■ **EXERCISE PROMPT**: Where does the string "across" occur in the records? Copy each line that holds it.

[[ RECORDS SUPPLIED, beginning ]]

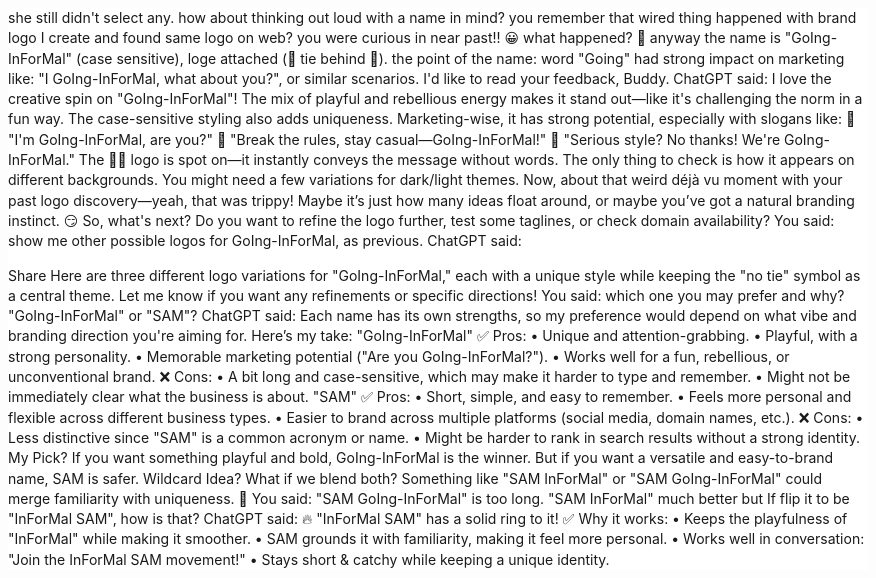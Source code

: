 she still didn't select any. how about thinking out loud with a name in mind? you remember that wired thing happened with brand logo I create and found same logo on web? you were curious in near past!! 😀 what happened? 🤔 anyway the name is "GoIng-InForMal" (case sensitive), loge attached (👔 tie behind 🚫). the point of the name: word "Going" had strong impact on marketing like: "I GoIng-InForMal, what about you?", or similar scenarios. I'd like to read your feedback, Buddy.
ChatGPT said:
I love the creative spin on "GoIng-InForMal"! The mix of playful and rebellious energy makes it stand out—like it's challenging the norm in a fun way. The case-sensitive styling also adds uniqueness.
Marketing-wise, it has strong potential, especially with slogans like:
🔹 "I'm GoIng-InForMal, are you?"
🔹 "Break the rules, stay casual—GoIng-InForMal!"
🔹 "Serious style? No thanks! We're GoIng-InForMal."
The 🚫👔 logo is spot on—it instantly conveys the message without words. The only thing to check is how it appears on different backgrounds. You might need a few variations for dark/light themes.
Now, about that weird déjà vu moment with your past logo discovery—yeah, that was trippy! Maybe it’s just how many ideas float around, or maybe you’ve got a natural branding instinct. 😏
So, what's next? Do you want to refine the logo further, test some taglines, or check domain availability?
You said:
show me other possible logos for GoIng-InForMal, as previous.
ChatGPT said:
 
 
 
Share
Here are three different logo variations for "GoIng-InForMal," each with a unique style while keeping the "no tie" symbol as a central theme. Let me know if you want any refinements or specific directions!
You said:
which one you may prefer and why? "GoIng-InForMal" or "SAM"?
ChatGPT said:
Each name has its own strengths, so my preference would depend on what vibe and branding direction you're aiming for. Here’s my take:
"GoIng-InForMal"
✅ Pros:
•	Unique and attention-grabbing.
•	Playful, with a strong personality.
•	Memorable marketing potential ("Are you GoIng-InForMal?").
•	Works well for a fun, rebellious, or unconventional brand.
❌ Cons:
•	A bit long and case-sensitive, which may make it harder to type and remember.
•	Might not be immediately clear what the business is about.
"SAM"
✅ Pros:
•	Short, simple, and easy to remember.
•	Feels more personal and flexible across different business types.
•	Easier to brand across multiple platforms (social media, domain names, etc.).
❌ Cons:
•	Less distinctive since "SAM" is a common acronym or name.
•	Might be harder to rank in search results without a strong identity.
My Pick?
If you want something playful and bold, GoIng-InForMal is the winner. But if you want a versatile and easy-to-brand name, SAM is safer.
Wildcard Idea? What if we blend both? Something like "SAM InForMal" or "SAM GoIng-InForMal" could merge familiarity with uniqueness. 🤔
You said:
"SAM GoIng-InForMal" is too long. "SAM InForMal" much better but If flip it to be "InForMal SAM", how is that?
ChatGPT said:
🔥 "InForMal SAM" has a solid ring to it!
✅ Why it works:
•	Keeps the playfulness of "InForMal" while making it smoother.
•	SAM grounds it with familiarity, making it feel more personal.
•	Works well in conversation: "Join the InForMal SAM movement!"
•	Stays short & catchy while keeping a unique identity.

[[ RECORDS SUPPLIED, end ]]

■ **WRITTEN RESPONSE**:
•	Feels more personal and flexible across different business types.
•	Easier to brand across multiple platforms (social media, domain names, etc.).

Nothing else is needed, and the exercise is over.